What is expected:
Your task is to set down the records below again, exactly.
==== Records supplied ====
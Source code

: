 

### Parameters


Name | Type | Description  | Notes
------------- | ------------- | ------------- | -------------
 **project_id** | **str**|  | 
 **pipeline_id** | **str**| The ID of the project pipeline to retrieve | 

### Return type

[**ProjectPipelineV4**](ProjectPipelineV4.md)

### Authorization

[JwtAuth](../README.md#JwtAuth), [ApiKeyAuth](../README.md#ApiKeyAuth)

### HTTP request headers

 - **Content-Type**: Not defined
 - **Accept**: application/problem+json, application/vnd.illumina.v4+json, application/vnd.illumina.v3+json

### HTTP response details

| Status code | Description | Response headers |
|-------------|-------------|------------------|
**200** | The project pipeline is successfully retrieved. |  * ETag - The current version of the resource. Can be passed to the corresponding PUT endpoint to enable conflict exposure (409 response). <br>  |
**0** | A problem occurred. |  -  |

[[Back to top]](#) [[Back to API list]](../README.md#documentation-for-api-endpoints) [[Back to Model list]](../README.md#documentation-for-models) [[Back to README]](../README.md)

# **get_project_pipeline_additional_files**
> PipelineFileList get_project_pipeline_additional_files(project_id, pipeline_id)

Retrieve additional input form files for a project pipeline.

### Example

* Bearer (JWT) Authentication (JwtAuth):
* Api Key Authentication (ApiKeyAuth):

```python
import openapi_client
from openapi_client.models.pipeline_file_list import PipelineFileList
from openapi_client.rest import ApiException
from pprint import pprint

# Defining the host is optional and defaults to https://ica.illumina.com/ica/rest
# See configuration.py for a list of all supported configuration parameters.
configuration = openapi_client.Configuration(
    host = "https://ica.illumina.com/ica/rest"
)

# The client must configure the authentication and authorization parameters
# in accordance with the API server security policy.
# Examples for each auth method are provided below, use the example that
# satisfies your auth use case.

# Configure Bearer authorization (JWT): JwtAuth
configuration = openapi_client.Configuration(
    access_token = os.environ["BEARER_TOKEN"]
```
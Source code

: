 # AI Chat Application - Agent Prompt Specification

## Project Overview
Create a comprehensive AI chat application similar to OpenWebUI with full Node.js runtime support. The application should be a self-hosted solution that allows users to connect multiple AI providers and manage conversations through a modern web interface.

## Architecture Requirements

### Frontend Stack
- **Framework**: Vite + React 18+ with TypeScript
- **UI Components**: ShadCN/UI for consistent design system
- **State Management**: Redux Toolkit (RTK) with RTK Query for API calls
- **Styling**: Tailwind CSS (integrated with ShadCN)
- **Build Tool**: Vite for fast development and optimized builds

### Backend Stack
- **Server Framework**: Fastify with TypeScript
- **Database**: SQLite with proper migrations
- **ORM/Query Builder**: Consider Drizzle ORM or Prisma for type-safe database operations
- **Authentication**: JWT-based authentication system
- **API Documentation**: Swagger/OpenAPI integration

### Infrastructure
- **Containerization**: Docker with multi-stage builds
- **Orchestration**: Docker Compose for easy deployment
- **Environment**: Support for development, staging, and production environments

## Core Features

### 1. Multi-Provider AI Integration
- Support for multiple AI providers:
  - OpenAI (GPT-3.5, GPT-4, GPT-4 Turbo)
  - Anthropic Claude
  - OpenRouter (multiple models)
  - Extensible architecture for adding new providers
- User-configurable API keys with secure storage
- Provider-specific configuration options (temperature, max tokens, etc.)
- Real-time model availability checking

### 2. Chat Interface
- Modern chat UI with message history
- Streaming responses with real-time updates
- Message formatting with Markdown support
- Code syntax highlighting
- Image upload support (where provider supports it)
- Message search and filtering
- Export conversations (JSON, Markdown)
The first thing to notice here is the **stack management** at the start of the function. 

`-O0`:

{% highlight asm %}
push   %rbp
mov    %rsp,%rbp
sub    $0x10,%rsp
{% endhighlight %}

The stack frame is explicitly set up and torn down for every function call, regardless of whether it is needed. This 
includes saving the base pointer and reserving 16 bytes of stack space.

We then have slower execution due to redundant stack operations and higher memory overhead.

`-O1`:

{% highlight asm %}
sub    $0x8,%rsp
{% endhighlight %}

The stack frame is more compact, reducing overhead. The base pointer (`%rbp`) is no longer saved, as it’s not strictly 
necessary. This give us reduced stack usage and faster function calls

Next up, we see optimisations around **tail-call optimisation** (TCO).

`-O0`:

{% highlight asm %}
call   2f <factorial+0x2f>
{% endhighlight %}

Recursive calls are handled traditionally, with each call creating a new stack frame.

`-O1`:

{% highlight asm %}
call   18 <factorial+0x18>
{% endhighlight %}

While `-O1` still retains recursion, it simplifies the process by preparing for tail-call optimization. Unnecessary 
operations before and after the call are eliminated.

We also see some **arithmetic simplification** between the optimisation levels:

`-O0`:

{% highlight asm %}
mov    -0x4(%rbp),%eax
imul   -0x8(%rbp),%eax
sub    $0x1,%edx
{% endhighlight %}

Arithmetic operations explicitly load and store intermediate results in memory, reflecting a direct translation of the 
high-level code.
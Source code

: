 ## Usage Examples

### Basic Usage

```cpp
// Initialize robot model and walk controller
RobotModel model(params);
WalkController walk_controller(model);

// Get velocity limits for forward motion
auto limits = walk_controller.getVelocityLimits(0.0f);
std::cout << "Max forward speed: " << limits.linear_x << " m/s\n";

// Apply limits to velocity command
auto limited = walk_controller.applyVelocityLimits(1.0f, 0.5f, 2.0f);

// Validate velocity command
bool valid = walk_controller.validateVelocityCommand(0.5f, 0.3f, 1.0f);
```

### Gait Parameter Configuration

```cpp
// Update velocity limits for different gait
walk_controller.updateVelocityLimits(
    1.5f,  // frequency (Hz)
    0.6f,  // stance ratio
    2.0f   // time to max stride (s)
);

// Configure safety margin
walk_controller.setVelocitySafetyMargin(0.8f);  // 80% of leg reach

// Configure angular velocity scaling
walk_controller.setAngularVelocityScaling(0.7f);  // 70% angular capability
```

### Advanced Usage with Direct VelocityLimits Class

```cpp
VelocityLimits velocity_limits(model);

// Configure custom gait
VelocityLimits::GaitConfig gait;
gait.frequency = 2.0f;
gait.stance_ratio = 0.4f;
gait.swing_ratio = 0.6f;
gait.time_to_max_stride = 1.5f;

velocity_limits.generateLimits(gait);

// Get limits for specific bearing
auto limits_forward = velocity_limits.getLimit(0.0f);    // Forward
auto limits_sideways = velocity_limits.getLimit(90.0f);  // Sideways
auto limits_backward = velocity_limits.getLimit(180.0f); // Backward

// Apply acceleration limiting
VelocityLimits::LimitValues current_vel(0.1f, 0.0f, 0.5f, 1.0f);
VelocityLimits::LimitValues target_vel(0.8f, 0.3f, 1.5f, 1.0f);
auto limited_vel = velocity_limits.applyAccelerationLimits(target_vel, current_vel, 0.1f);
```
====
Solution to this exercise:
Source code

: 

### Parameters


Name | Type | Description  | Notes
------------- | ------------- | ------------- | -------------
 **project_id** | **str**|  | 
 **pipeline_id** | **str**| The ID of the project pipeline to retrieve | 

### Return type

[**ProjectPipelineV4**](ProjectPipelineV4.md)

### Authorization

[JwtAuth](../README.md#JwtAuth), [ApiKeyAuth](../README.md#ApiKeyAuth)

### HTTP request headers

 - **Content-Type**: Not defined
 - **Accept**: application/problem+json, application/vnd.illumina.v4+json, application/vnd.illumina.v3+json

### HTTP response details

| Status code | Description | Response headers |
|-------------|-------------|------------------|
**200** | The project pipeline is successfully retrieved. |  * ETag - The current version of the resource. Can be passed to the corresponding PUT endpoint to enable conflict exposure (409 response). <br>  |
**0** | A problem occurred. |  -  |

[[Back to top]](#) [[Back to API list]](../README.md#documentation-for-api-endpoints) [[Back to Model list]](../README.md#documentation-for-models) [[Back to README]](../README.md)

# **get_project_pipeline_additional_files**
> PipelineFileList get_project_pipeline_additional_files(project_id, pipeline_id)

Retrieve additional input form files for a project pipeline.

### Example

* Bearer (JWT) Authentication (JwtAuth):
* Api Key Authentication (ApiKeyAuth):

```python
import openapi_client
from openapi_client.models.pipeline_file_list import PipelineFileList
from openapi_client.rest import ApiException
from pprint import pprint

# Defining the host is optional and defaults to https://ica.illumina.com/ica/rest
# See configuration.py for a list of all supported configuration parameters.
configuration = openapi_client.Configuration(
    host = "https://ica.illumina.com/ica/rest"
)

# The client must configure the authentication and authorization parameters
# in accordance with the API server security policy.
# Examples for each auth method are provided below, use the example that
# satisfies your auth use case.

# Configure Bearer authorization (JWT): JwtAuth
configuration = openapi_client.Configuration(
    access_token = os.environ["BEARER_TOKEN"]
```
Source code

: # AI Chat Application - Agent Prompt Specification

## Project Overview
Create a comprehensive AI chat application similar to OpenWebUI with full Node.js runtime support. The application should be a self-hosted solution that allows users to connect multiple AI providers and manage conversations through a modern web interface.

## Architecture Requirements

### Frontend Stack
- **Framework**: Vite + React 18+ with TypeScript
- **UI Components**: ShadCN/UI for consistent design system
- **State Management**: Redux Toolkit (RTK) with RTK Query for API calls
- **Styling**: Tailwind CSS (integrated with ShadCN)
- **Build Tool**: Vite for fast development and optimized builds

### Backend Stack
- **Server Framework**: Fastify with TypeScript
- **Database**: SQLite with proper migrations
- **ORM/Query Builder**: Consider Drizzle ORM or Prisma for type-safe database operations
- **Authentication**: JWT-based authentication system
- **API Documentation**: Swagger/OpenAPI integration

### Infrastructure
- **Containerization**: Docker with multi-stage builds
- **Orchestration**: Docker Compose for easy deployment
- **Environment**: Support for development, staging, and production environments

## Core Features

### 1. Multi-Provider AI Integration
- Support for multiple AI providers:
  - OpenAI (GPT-3.5, GPT-4, GPT-4 Turbo)
  - Anthropic Claude
  - OpenRouter (multiple models)
  - Extensible architecture for adding new providers
- User-configurable API keys with secure storage
- Provider-specific configuration options (temperature, max tokens, etc.)
- Real-time model availability checking

### 2. Chat Interface
- Modern chat UI with message history
- Streaming responses with real-time updates
- Message formatting with Markdown support
- Code syntax highlighting
- Image upload support (where provider supports it)
- Message search and filtering
- Export conversations (JSON, Markdown)
The first thing to notice here is the **stack management** at the start of the function. 

`-O0`:

{% highlight asm %}
push   %rbp
mov    %rsp,%rbp
sub    $0x10,%rsp
{% endhighlight %}

The stack frame is explicitly set up and torn down for every function call, regardless of whether it is needed. This 
includes saving the base pointer and reserving 16 bytes of stack space.

We then have slower execution due to redundant stack operations and higher memory overhead.

`-O1`:

{% highlight asm %}
sub    $0x8,%rsp
{% endhighlight %}

The stack frame is more compact, reducing overhead. The base pointer (`%rbp`) is no longer saved, as it’s not strictly 
necessary. This give us reduced stack usage and faster function calls

Next up, we see optimisations around **tail-call optimisation** (TCO).

`-O0`:

{% highlight asm %}
call   2f <factorial+0x2f>
{% endhighlight %}

Recursive calls are handled traditionally, with each call creating a new stack frame.

`-O1`:

{% highlight asm %}
call   18 <factorial+0x18>
{% endhighlight %}

While `-O1` still retains recursion, it simplifies the process by preparing for tail-call optimization. Unnecessary 
operations before and after the call are eliminated.

We also see some **arithmetic simplification** between the optimisation levels:

`-O0`:

{% highlight asm %}
mov    -0x4(%rbp),%eax
imul   -0x8(%rbp),%eax
sub    $0x1,%edx
{% endhighlight %}

Arithmetic operations explicitly load and store intermediate results in memory, reflecting a direct translation of the 
high-level code.
Source code

: ## Usage Examples

### Basic Usage

```cpp
// Initialize robot model and walk controller
RobotModel model(params);
WalkController walk_controller(model);

// Get velocity limits for forward motion
auto limits = walk_controller.getVelocityLimits(0.0f);
std::cout << "Max forward speed: " << limits.linear_x << " m/s\n";

// Apply limits to velocity command
auto limited = walk_controller.applyVelocityLimits(1.0f, 0.5f, 2.0f);

// Validate velocity command
bool valid = walk_controller.validateVelocityCommand(0.5f, 0.3f, 1.0f);
```

### Gait Parameter Configuration

```cpp
// Update velocity limits for different gait
walk_controller.updateVelocityLimits(
    1.5f,  // frequency (Hz)
    0.6f,  // stance ratio
    2.0f   // time to max stride (s)
);

// Configure safety margin
walk_controller.setVelocitySafetyMargin(0.8f);  // 80% of leg reach

// Configure angular velocity scaling
walk_controller.setAngularVelocityScaling(0.7f);  // 70% angular capability
```

### Advanced Usage with Direct VelocityLimits Class

```cpp
VelocityLimits velocity_limits(model);

// Configure custom gait
VelocityLimits::GaitConfig gait;
gait.frequency = 2.0f;
gait.stance_ratio = 0.4f;
gait.swing_ratio = 0.6f;
gait.time_to_max_stride = 1.5f;

velocity_limits.generateLimits(gait);

// Get limits for specific bearing
auto limits_forward = velocity_limits.getLimit(0.0f);    // Forward
auto limits_sideways = velocity_limits.getLimit(90.0f);  // Sideways
auto limits_backward = velocity_limits.getLimit(180.0f); // Backward

// Apply acceleration limiting
VelocityLimits::LimitValues current_vel(0.1f, 0.0f, 0.5f, 1.0f);
VelocityLimits::LimitValues target_vel(0.8f, 0.3f, 1.5f, 1.0f);
auto limited_vel = velocity_limits.applyAccelerationLimits(target_vel, current_vel, 0.1f);
```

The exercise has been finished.